What needs to be done: Only those lines in the data below from the line containing "# Welcome !" through the line containing "Gestions des utilisateurs", both included, should be restated word for word.

[Dataset records]
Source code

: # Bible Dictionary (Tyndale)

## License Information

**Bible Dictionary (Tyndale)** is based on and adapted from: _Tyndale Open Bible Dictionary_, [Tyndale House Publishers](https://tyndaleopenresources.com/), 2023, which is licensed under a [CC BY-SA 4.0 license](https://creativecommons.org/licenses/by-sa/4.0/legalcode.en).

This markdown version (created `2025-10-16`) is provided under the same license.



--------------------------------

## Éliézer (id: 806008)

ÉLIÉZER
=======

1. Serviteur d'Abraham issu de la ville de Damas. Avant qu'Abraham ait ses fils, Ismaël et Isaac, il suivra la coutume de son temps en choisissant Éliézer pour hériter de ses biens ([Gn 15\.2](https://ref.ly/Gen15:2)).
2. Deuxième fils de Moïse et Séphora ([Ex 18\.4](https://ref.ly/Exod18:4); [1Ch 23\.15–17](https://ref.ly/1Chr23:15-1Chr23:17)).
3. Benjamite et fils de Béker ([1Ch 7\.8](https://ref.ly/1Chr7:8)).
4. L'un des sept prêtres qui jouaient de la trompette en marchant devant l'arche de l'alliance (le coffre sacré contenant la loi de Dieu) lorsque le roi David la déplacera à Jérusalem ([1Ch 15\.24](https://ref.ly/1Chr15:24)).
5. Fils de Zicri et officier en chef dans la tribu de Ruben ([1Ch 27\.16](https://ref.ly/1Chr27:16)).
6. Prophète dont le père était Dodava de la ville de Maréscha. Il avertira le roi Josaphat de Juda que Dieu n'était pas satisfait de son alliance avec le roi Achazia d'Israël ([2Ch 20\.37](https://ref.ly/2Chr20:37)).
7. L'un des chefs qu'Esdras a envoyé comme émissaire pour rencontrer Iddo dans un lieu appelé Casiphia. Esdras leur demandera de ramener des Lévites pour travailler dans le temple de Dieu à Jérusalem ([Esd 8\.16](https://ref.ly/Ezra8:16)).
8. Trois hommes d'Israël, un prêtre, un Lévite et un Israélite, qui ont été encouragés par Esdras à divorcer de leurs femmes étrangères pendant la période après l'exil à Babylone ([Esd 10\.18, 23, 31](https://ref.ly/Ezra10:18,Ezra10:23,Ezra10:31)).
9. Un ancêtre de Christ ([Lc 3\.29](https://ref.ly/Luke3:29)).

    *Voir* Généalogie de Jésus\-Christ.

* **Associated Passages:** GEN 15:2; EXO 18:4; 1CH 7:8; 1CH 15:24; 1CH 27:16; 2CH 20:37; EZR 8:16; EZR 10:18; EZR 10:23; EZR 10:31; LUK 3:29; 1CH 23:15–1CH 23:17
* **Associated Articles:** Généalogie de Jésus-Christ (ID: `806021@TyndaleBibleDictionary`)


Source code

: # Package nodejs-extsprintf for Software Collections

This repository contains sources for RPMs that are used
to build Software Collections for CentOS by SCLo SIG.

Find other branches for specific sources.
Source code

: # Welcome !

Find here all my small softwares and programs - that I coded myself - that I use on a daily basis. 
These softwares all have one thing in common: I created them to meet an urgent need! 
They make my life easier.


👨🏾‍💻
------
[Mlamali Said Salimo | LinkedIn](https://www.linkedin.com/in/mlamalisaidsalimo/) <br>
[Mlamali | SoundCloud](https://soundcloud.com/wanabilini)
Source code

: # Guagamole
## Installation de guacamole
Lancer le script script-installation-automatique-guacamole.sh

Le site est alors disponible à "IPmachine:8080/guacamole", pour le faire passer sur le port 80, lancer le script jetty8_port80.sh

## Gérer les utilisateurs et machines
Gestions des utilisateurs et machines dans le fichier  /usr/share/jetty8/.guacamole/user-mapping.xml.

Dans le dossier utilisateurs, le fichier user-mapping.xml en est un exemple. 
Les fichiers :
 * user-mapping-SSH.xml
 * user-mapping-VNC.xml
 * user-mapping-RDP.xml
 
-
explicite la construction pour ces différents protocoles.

Exercise result:
: # Welcome !

Find here all my small softwares and programs - that I coded myself - that I use on a daily basis. 
These softwares all have one thing in common: I created them to meet an urgent need! 
They make my life easier.


👨🏾‍💻
------
[Mlamali Said Salimo | LinkedIn](https://www.linkedin.com/in/mlamalisaidsalimo/) <br>
[Mlamali | SoundCloud](https://soundcloud.com/wanabilini)
Source code

: # Guagamole
## Installation de guacamole
Lancer le script script-installation-automatique-guacamole.sh

Le site est alors disponible à "IPmachine:8080/guacamole", pour le faire passer sur le port 80, lancer le script jetty8_port80.sh

## Gérer les utilisateurs et machines
Gestions des utilisateurs et machines dans le fichier  /usr/share/jetty8/.guacamole/user-mapping.xml.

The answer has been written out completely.